Trying to turn an argument with a motorist into a teaching moment

I had an interesting conversation this morning with a motorist where after an exchange she apologized at the next light. I was having a hard time accepting her apology because I didn’t feel that she was apologizing for the right thing and wanted to turn this into a teaching moment. I’m not sure I succeeded, but I think the exchange shows some of the challenges that bikes as transportation advocates face and wanted to know how people here would have handled it.

 

The basic situation was as follows. I was proceeding straight through an intersection with motorized traffic moving to my left at a slightly faster speed.
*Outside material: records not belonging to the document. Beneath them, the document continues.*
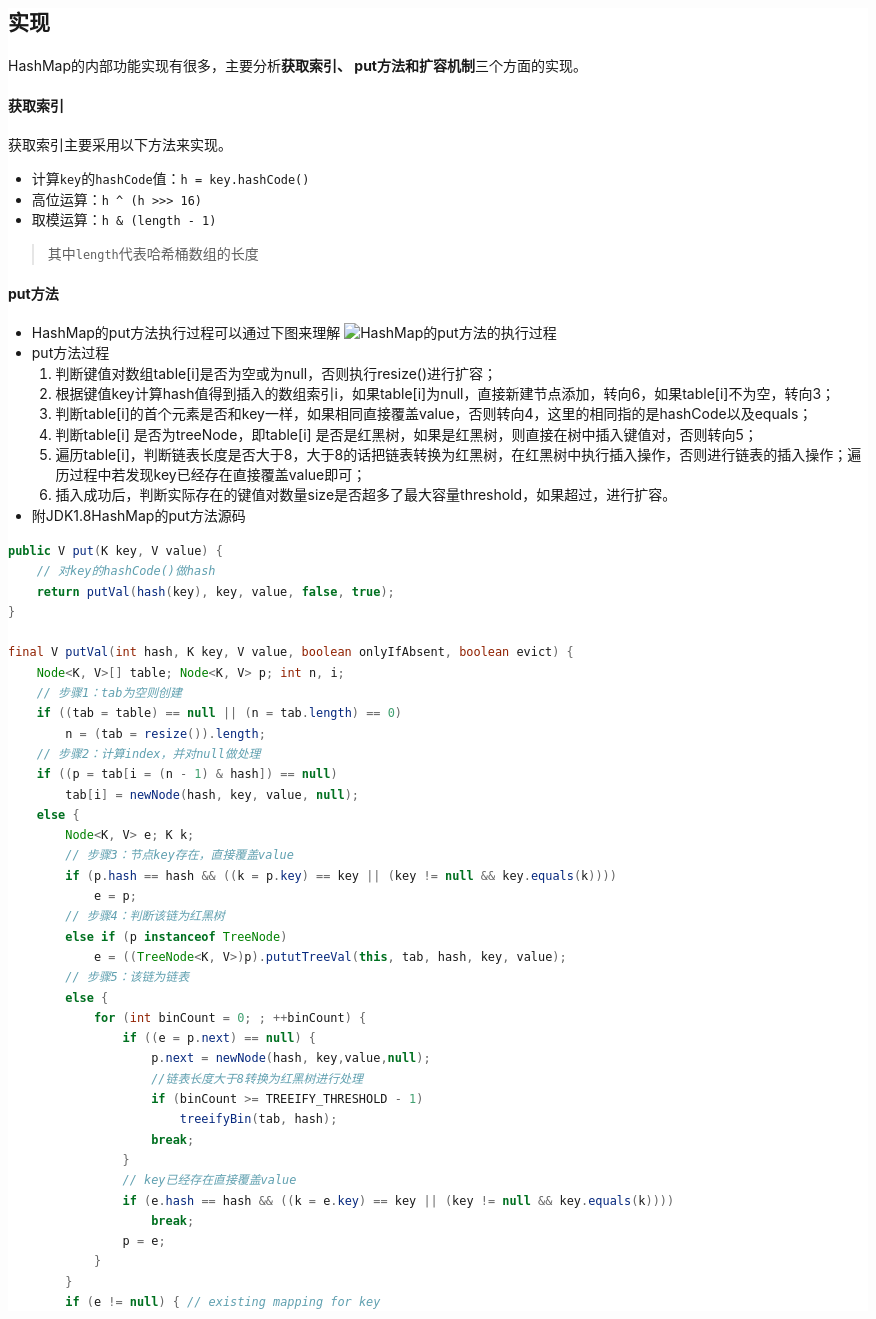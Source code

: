 ## 实现

HashMap的内部功能实现有很多，主要分析**获取索引、 put方法和扩容机制**三个方面的实现。

#### 获取索引

获取索引主要采用以下方法来实现。

* 计算`key`的`hashCode`值：`h = key.hashCode()`
* 高位运算：`h ^ (h >>> 16)`
* 取模运算：`h & (length - 1)`
> 其中`length`代表哈希桶数组的长度

#### put方法

* HashMap的put方法执行过程可以通过下图来理解
![HashMap的put方法的执行过程](https://cdn.jsdelivr.net/gh/Vcancel/uPicRepo@main/uPic/HashMap的put流程.png)
* put方法过程
    1. 判断键值对数组table[i]是否为空或为null，否则执行resize()进行扩容； 
    2. 根据键值key计算hash值得到插入的数组索引i，如果table[i]为null，直接新建节点添加，转向6，如果table[i]不为空，转向3； 
    3. 判断table[i]的首个元素是否和key一样，如果相同直接覆盖value，否则转向4，这里的相同指的是hashCode以及equals； 
    4. 判断table[i] 是否为treeNode，即table[i] 是否是红黑树，如果是红黑树，则直接在树中插入键值对，否则转向5； 
    5. 遍历table[i]，判断链表长度是否大于8，大于8的话把链表转换为红黑树，在红黑树中执行插入操作，否则进行链表的插入操作；遍历过程中若发现key已经存在直接覆盖value即可； 
    6. 插入成功后，判断实际存在的键值对数量size是否超多了最大容量threshold，如果超过，进行扩容。
* 附JDK1.8HashMap的put方法源码
```Java
public V put(K key, V value) {
    // 对key的hashCode()做hash 
    return putVal(hash(key), key, value, false, true);
}

final V putVal(int hash, K key, V value, boolean onlyIfAbsent, boolean evict) {
    Node<K, V>[] table; Node<K, V> p; int n, i;
    // 步骤1：tab为空则创建
    if ((tab = table) == null || (n = tab.length) == 0)
        n = (tab = resize()).length;
    // 步骤2：计算index，并对null做处理
    if ((p = tab[i = (n - 1) & hash]) == null)
        tab[i] = newNode(hash, key, value, null);
    else {
        Node<K, V> e; K k;
        // 步骤3：节点key存在，直接覆盖value
        if (p.hash == hash && ((k = p.key) == key || (key != null && key.equals(k))))
            e = p;
        // 步骤4：判断该链为红黑树
        else if (p instanceof TreeNode)
            e = ((TreeNode<K, V>)p).pututTreeVal(this, tab, hash, key, value);
        // 步骤5：该链为链表
        else {
            for (int binCount = 0; ; ++binCount) { 
                if ((e = p.next) == null) {
                    p.next = newNode(hash, key,value,null); 
                    //链表长度大于8转换为红黑树进行处理
                    if (binCount >= TREEIFY_THRESHOLD - 1) 
                        treeifyBin(tab, hash);
                    break;
                }
                // key已经存在直接覆盖value
                if (e.hash == hash && ((k = e.key) == key || (key != null && key.equals(k))))
                    break;
                p = e;
            }
        }
        if (e != null) { // existing mapping for key
```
Traffic began to slow as someone started slowing for a left turn. The driver (I’ll call her Jane Doe since names make story telling easier) then honked and pulled out to pass the turning vehicle on the right. At this point Jane was slightly behind me and shocked to see me in front of her. She then proceeded to pass me very close and I was forced closer to the park cars and deeper into the slush than I was really comfortable. Once Jane was passed and I was comfortably back to clean pavement I expressed my displeasure at her actions with a hand sign.

 

At the next light she rolled down her window to apologize saying that she wasn’t honking at me she was honking at the car in front of her. I kept trying to explain that I wasn’t mad at her for honking, I was mad at her for putting me in danger by passing dangerously. While the honking is annoying, my real problem was her flawed assumption that the lane would just be clear and she could just move over without checking. This was compounded by that fact her reaction to the lane not being clear wasn’t to slow down and wait for a safe opportunity to pass, but instead to dangerously squeeze through. I couldn’t seem to get my point across that I wasn’t upset about the honking but very upset about her dangerous driving. I didn’t want an apology unless it was for the real problem and she had learned something.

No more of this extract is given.